Tabii şunu hatırlatmam gerek: FETÖ, benzeri olmayan, çok sinsi bir örgüt. Birçok üst düzey örgüt yöneticisinden ne ByLock ne de Bank Asya bağlantısı çıktı. Dolayısıyla ilişki ağına ve müktesebatına bakmak, birçok kilit isme ulaşmada tek kriter oldu. O nedenle üniversitelerde de böyle bir kriter koymak doğru ama bunun sınırlarını daraltmak ve belirlemek gerekirdi. Mesela en az 3 kaynaktan bir ihbarı doğrulatma ya da başka somut verilerle bağlantılandırma gibi. Halbuki onun yerine her ihbar ihraç sebebi gibi algılanmaya başlandı. Bu da işi kişisel kavgaların silahına çevirdi.
*******
Komisyon üyeleri ve tehditler
ŞUNU da unutmamak lazım: Rektörler, rektör yardımcıları ve akademisyenlerden oluşan komisyonlar çok ciddi bir sorumluluk altına girdiler. Bir nevi yargıç konumuna sokuldular. Birçok kişiyi ihraç ettiler ve etmeye devam ediyorlar. İhraç edilenlerin bir kısmı yargı süreçlerine maruz kalmadılar ve sokakta dolaşıyorlar. Bazıları da yargılandı, hatta tutuklandı ve sonra beraat etti, çıktılar. Bunların içinden ihraçlarından sorumlu tuttukları için komisyon üyelerini açık açık tehdit eden kişiler var. Bunu birçok üniversiteden duyuyorum. Komisyon üyeleri kendilerini tehlike altında hissediyorlar ve bu insanların polis koruması yok. Devletin böyle bir sorumluluk yüklediği insanlara koruma vermesi gerekmez mi?
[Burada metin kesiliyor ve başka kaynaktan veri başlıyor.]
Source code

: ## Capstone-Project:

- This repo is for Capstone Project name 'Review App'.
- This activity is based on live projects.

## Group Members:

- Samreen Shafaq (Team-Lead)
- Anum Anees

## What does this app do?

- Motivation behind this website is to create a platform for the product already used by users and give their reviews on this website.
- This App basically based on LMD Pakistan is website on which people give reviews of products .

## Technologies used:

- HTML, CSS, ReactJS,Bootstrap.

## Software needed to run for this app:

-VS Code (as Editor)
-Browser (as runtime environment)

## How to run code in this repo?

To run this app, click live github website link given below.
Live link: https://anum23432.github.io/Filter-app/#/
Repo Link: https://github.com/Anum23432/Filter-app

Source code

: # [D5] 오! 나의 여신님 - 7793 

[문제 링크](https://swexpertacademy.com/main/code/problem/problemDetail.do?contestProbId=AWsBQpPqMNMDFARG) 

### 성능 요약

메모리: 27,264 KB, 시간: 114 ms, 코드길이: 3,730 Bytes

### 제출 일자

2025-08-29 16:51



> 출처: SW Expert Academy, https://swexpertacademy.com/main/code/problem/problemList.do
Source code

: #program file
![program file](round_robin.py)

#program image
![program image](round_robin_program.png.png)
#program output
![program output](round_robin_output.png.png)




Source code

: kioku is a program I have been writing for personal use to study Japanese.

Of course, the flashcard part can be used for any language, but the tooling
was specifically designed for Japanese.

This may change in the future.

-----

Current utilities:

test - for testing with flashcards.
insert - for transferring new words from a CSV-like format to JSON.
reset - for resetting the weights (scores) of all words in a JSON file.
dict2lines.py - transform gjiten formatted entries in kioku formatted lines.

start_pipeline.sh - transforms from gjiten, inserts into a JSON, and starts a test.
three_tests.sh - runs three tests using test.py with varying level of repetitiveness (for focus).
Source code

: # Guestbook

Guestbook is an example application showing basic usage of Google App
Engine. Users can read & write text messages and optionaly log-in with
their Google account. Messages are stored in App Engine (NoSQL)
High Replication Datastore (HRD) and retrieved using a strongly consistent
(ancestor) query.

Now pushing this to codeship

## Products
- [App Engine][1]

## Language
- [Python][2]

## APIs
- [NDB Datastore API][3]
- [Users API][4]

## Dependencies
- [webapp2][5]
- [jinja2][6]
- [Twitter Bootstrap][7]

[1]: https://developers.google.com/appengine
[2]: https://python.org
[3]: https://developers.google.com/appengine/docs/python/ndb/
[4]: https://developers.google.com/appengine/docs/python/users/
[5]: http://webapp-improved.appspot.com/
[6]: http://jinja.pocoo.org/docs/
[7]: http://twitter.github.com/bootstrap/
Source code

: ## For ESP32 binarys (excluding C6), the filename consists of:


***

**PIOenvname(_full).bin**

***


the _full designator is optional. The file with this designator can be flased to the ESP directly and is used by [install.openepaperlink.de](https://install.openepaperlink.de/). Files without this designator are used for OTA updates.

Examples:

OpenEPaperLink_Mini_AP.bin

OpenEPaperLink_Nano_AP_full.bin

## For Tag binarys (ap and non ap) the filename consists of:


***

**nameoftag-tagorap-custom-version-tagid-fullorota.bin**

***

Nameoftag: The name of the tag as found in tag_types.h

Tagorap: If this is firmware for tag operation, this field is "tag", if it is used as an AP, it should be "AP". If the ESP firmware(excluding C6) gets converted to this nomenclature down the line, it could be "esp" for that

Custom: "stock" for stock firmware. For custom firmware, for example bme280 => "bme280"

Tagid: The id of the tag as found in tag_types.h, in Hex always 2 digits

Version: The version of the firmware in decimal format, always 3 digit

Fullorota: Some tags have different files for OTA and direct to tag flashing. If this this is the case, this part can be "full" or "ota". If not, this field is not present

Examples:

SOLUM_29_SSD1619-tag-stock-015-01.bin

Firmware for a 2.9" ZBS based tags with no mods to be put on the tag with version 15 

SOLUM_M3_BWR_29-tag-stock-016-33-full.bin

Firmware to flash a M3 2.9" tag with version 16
Geçtim onların korumasını, böylesine olağanüstü bir dönemden geçen üniversitelerde kapıda ciddi bir arama bile yok! Eskişehir’deki faciayı önlemek için hem kapıda bir güvenlik önlemi hem de gerektiğinde müdahale edebilecek güvenlik elemanı şart ama bunların hiçbiri üniversitelerde yok.
*******
İhraç edilenler ihbarcı oldu
ESKİŞEHİR’deki katliamı yapan seri katilin, kendisinin FETÖ bağlantılı olmasına rağmen yüzlerce kişiyi FETÖ’cülükle itham edip ihraç ettirdiği iddia ediliyor. Maalesef bana birçok kaynaktan gelen aynı doğrultuda iddialar var.
FETÖ’den ihraç edilenler ya da bir pozisyona başvurup kabul edilmeyenler kendileri hakkında tasarrufta bulunanları YÖK’e ya da başka ilgili kurumlara FETÖ’cü diye ihbar ediyorlar. Duyduğum çok acayip bir hikâyeyi anlatayım: Ege’de bir yüksekokula eleman alımı yapılacak. Başvuran ve kriterlere uyan bir isimle ilgili başvurduğu üniversiteye MİT tarafından “Askeri bilgileri satmaktan ordudan atılmıştır” bilgisi veriliyor. Doğal olarak bu eleman alınmıyor. O gün bu gündür bu kişi, kararı veren öğretim görevlileriyle ilgili belli aralıklarla FETÖ’cü ihbarı yapıyormuş.
Peki ama hakkında “Askeri bilgileri satmak nedeniyle ordudan ihraç” kararı olan biri neden yargılanmaz, neden tutuklanmaz? Bu bir garabet değil mi? Bunun gibi kimbilir neler oluyor, kimler yalan ihbar kurbanı olup kimler apaçık FETÖ’cü oldukları halde elini kolunu sallaya sallaya dolaşıyor?